The letter has often reminded us that we don’t run the Christian race on our own, and we have a responsibility to encourage our fellow runners. We’re to love one another, which means more than simply loving those in the church we get on easily with. It means hospitality to strangers; that may have referred to travelling missionaries or Christians fleeing persecution needing shelter, for us in Ebbe’s it means welcoming visitors, offering hospitality to those from overseas or new to Oxford. The mention of angels probably refers to the time in Genesis 18 when Abraham entertained angelic visitors. The point is not necessarily that we’re to expect supernatural visitors, but rather that strangers may well be a source of unexpected blessing (as many of us could testify). The other group mentioned that we might be slow to show Christian love to are those it might be costly to identify. But Christian love has an “as if” mentality – “as if you were their fellow prisoners … as if you yourselves were suffering” – the attitude that says “It could be me, and if so what would I like others to do for me?”
Sex and money are two things that can expose what we truly worship. Honouring marriage is one aspect of Christian love: it means doing nothing that might harm or weaken or destroy a marriage, whether our own or someone else’s, now or in the future. Contentment, in a culture that is driven and fuelled by discontentment, is a battle for us all – and a battle won by remembering what we do have, namely God. Knowing he is with me, there is nothing I need fear or feel the lack of. My contentment in him is a measure of my worship of him.
Verse 8 is often lifted out of context, but it seems to be the bridge between v.7 and v.9. They are to stick with the message their leaders taught, ie the message of Jesus, and to imitate the faith of their leaders, ie faith in Jesus, because Jesus hasn’t changed and never will.
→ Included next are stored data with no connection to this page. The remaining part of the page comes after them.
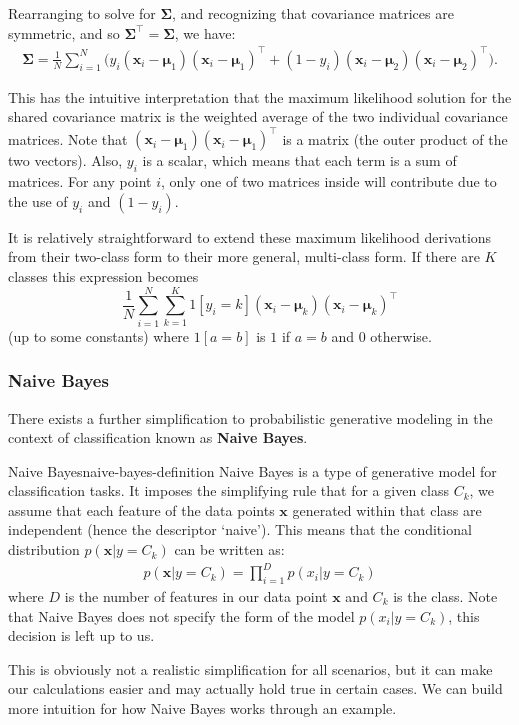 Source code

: Rearranging to solve for $\boldsymbol{\Sigma}$, and recognizing that covariance matrices are symmetric, and so
$	\boldsymbol{\Sigma}^\top = 	\boldsymbol{\Sigma}$, 
we have:
%
\begin{align*}
	\boldsymbol{\Sigma} = \frac{1}{N} \sum_{i=1}^{N} \bigg( y_{i}(\textbf{x}_{i} - \boldsymbol{\mu}_{1})(\textbf{x}_{i} - \boldsymbol{\mu}_{1})^\top + (1-y_{i})(\textbf{x}_{i} - \boldsymbol{\mu}_{2})(\textbf{x}_{i} - \boldsymbol{\mu}_{2})^\top \bigg).
\end{align*}


This has the intuitive interpretation that the maximum likelihood solution for the shared covariance matrix is the weighted average of the two individual covariance matrices.
Note that $(\mathbf{x}_i - \boldsymbol{\mu}_1)(\mathbf{x}_i - \boldsymbol{\mu}_1)^\top$ is a matrix (the outer product of the two vectors). Also, $y_i$ is a scalar, which means that each term is a sum of matrices. For any point $i$, only one of two matrices inside will contribute due to the use  of $y_i$ and $(1-y_i)$.
\newline

It is relatively straightforward to extend these maximum likelihood derivations from their two-class form to their more general, multi-class form.
%
%
If there are $K$ classes this expression becomes
%
$$\frac{1}{N} \sum_{i=1}^N \sum_{k=1}^K 1[y_i=k](\mathbf{x}_i - \boldsymbol{\mu}_k)(\mathbf{x}_i - \boldsymbol{\mu}_k)^\top  $$
%
(up to some constants) where $1[a=b]$ is $1$ if $a=b$ and $0$ otherwise.
\fi



\subsubsection{Naive Bayes}
There exists a further simplification to probabilistic generative modeling in the context of classification known as \textbf{Naive Bayes}.

\begin{definition}{Naive Bayes}{naive-bayes-definition}
	Naive Bayes is a type of generative model for classification tasks. It imposes the simplifying rule that for a given class $C_{k}$, we assume that each feature of the data points $\textbf{x}$ generated within that class are independent (hence the descriptor `naive'). This means that the conditional distribution $p(\textbf{x} | y = C_{k})$ can be written as:
	\begin{align*}
		p(\textbf{x} | y = C_{k}) = \prod_{i = 1}^{D} p(x_{i} | y = C_{k})
	\end{align*}
	where $D$ is the number of features in our data point $\textbf{x}$ and $C_{k}$ is the class. Note that Naive Bayes does not specify the form of the model $p(x_{i} | y = C_{k})$, this decision is left up to us.
\end{definition}
This is obviously not a realistic simplification for all scenarios, but it can make our calculations easier and may actually hold true in certain cases. We can build more intuition for how Naive Bayes works through an example.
They mustn’t be fooled by new teaching, therefore, and look elsewhere for God’s grace. All we need is to be found in Jesus. Our “altar “ (v.10) is the cross, by faith we feed on Christ’s sacrifice, which offers blessing and privilege beyond anything in the old covenant. Faith in Christ also brings disgrace in the world’s eyes: it means “going outside the camp”, not making our home in this world, or seeking the approval of this world. But faith in him makes us holy and offers us eternal hope. Our worship means trusting Christ, but also responding in grateful praise, wanting to please and honour God in all we say and do.
The first three verses speak of how we behave towards those in leadership over us. We are to recognise their God-given responsibility for us. Obey (the word it seems has more the sense of “trust” or “put confidence in”), submit, and pray for them – for it is to our own advantage that we do.
The writer ends with his own prayer for them, reminding them of their true pastor, the Lord Jesus, whose death inaugurated the new covenant and who now lives. The phrase “through the blood of the eternal covenant” perhaps conveys the truth that Christ’s resurrection was the demonstration that his sacrifice was accepted and the new covenant was established. What God has done for Christ then becomes the basis of the prayer for God’s work in them: equipping them to do God’s will, and accomplishing that will their lives.